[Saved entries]
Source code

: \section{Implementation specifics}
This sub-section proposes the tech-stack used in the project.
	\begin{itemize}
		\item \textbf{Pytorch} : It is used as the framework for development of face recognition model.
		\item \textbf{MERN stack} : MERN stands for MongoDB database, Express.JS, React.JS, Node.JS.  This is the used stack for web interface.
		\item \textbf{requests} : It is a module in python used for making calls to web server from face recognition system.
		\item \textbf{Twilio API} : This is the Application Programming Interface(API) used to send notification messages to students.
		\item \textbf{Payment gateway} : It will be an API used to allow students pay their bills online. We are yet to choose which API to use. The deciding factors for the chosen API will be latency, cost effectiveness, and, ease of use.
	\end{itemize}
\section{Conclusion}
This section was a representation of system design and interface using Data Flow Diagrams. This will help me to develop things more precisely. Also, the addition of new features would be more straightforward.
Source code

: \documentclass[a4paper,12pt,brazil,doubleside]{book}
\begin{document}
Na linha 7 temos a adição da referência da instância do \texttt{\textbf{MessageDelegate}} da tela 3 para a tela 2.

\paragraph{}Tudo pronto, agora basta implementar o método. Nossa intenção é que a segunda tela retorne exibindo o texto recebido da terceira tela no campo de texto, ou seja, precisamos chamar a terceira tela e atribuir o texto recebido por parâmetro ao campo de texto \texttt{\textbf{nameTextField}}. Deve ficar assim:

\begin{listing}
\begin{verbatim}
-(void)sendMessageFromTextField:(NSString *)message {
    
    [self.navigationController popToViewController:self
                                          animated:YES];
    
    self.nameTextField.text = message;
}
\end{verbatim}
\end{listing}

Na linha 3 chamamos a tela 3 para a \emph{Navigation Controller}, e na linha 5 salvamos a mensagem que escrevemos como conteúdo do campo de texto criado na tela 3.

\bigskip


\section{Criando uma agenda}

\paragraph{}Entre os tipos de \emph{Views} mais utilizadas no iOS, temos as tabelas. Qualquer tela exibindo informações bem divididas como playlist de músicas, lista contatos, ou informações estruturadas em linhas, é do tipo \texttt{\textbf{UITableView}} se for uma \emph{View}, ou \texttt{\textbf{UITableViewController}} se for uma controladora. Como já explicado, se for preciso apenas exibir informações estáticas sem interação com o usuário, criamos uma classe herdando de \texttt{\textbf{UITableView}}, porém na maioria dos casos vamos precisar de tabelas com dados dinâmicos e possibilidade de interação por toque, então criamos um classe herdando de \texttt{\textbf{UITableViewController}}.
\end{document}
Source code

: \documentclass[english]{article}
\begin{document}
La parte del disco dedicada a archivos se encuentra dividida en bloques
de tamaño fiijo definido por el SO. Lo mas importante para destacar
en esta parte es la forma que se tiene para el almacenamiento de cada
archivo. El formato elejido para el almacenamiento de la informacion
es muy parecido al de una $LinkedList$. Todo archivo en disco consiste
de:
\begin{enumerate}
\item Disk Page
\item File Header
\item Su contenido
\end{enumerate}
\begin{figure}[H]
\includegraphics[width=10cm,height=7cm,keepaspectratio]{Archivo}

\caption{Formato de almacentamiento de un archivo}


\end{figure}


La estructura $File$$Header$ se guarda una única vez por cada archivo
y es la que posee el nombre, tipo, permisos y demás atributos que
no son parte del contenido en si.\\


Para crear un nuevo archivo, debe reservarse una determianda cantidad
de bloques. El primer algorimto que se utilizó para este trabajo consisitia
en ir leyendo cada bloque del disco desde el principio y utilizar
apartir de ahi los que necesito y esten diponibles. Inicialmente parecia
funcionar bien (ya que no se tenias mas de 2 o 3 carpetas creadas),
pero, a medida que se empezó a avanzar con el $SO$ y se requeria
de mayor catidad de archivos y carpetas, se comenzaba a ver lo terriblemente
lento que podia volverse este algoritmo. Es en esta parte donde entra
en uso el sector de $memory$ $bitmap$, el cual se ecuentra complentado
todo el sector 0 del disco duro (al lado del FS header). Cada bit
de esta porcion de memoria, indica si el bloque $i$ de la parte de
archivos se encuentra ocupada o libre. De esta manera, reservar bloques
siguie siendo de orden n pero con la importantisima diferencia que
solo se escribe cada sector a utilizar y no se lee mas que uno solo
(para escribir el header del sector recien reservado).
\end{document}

▸ ASSIGNMENT:
To complete this exercise, set down every line above exactly once more.

▸ RESULT BELOW:
Source code

: \section{Implementation specifics}
This sub-section proposes the tech-stack used in the project.
	\begin{itemize}
		\item \textbf{Pytorch} : It is used as the framework for development of face recognition model.
		\item \textbf{MERN stack} : MERN stands for MongoDB database, Express.JS, React.JS, Node.JS.  This is the used stack for web interface.
		\item \textbf{requests} : It is a module in python used for making calls to web server from face recognition system.
		\item \textbf{Twilio API} : This is the Application Programming Interface(API) used to send notification messages to students.
		\item \textbf{Payment gateway} : It will be an API used to allow students pay their bills online. We are yet to choose which API to use. The deciding factors for the chosen API will be latency, cost effectiveness, and, ease of use.
	\end{itemize}
\section{Conclusion}
This section was a representation of system design and interface using Data Flow Diagrams. This will help me to develop things more precisely. Also, the addition of new features would be more straightforward.
Source code

: \documentclass[a4paper,12pt,brazil,doubleside]{book}
\begin{document}
Na linha 7 temos a adição da referência da instância do \texttt{\textbf{MessageDelegate}} da tela 3 para a tela 2.

\paragraph{}Tudo pronto, agora basta implementar o método. Nossa intenção é que a segunda tela retorne exibindo o texto recebido da terceira tela no campo de texto, ou seja, precisamos chamar a terceira tela e atribuir o texto recebido por parâmetro ao campo de texto \texttt{\textbf{nameTextField}}. Deve ficar assim:

\begin{listing}
\begin{verbatim}
-(void)sendMessageFromTextField:(NSString *)message {
    
    [self.navigationController popToViewController:self
                                          animated:YES];
    
    self.nameTextField.text = message;
}
\end{verbatim}
\end{listing}

Na linha 3 chamamos a tela 3 para a \emph{Navigation Controller}, e na linha 5 salvamos a mensagem que escrevemos como conteúdo do campo de texto criado na tela 3.

\bigskip


\section{Criando uma agenda}

\paragraph{}Entre os tipos de \emph{Views} mais utilizadas no iOS, temos as tabelas. Qualquer tela exibindo informações bem divididas como playlist de músicas, lista contatos, ou informações estruturadas em linhas, é do tipo \texttt{\textbf{UITableView}} se for uma \emph{View}, ou \texttt{\textbf{UITableViewController}} se for uma controladora. Como já explicado, se for preciso apenas exibir informações estáticas sem interação com o usuário, criamos uma classe herdando de \texttt{\textbf{UITableView}}, porém na maioria dos casos vamos precisar de tabelas com dados dinâmicos e possibilidade de interação por toque, então criamos um classe herdando de \texttt{\textbf{UITableViewController}}.
\end{document}
Source code

: \documentclass[english]{article}
\begin{document}
La parte del disco dedicada a archivos se encuentra dividida en bloques
de tamaño fiijo definido por el SO. Lo mas importante para destacar
en esta parte es la forma que se tiene para el almacenamiento de cada
archivo. El formato elejido para el almacenamiento de la informacion
es muy parecido al de una $LinkedList$. Todo archivo en disco consiste
de:
\begin{enumerate}
\item Disk Page
\item File Header
\item Su contenido
\end{enumerate}
\begin{figure}[H]
\includegraphics[width=10cm,height=7cm,keepaspectratio]{Archivo}

\caption{Formato de almacentamiento de un archivo}


\end{figure}


La estructura $File$$Header$ se guarda una única vez por cada archivo
y es la que posee el nombre, tipo, permisos y demás atributos que
no son parte del contenido en si.\\


Para crear un nuevo archivo, debe reservarse una determianda cantidad
de bloques. El primer algorimto que se utilizó para este trabajo consisitia
en ir leyendo cada bloque del disco desde el principio y utilizar
apartir de ahi los que necesito y esten diponibles. Inicialmente parecia
funcionar bien (ya que no se tenias mas de 2 o 3 carpetas creadas),
pero, a medida que se empezó a avanzar con el $SO$ y se requeria
de mayor catidad de archivos y carpetas, se comenzaba a ver lo terriblemente
lento que podia volverse este algoritmo. Es en esta parte donde entra
en uso el sector de $memory$ $bitmap$, el cual se ecuentra complentado
todo el sector 0 del disco duro (al lado del FS header). Cada bit
de esta porcion de memoria, indica si el bloque $i$ de la parte de
archivos se encuentra ocupada o libre. De esta manera, reservar bloques
siguie siendo de orden n pero con la importantisima diferencia que
solo se escribe cada sector a utilizar y no se lee mas que uno solo
(para escribir el header del sector recien reservado).
\end{document}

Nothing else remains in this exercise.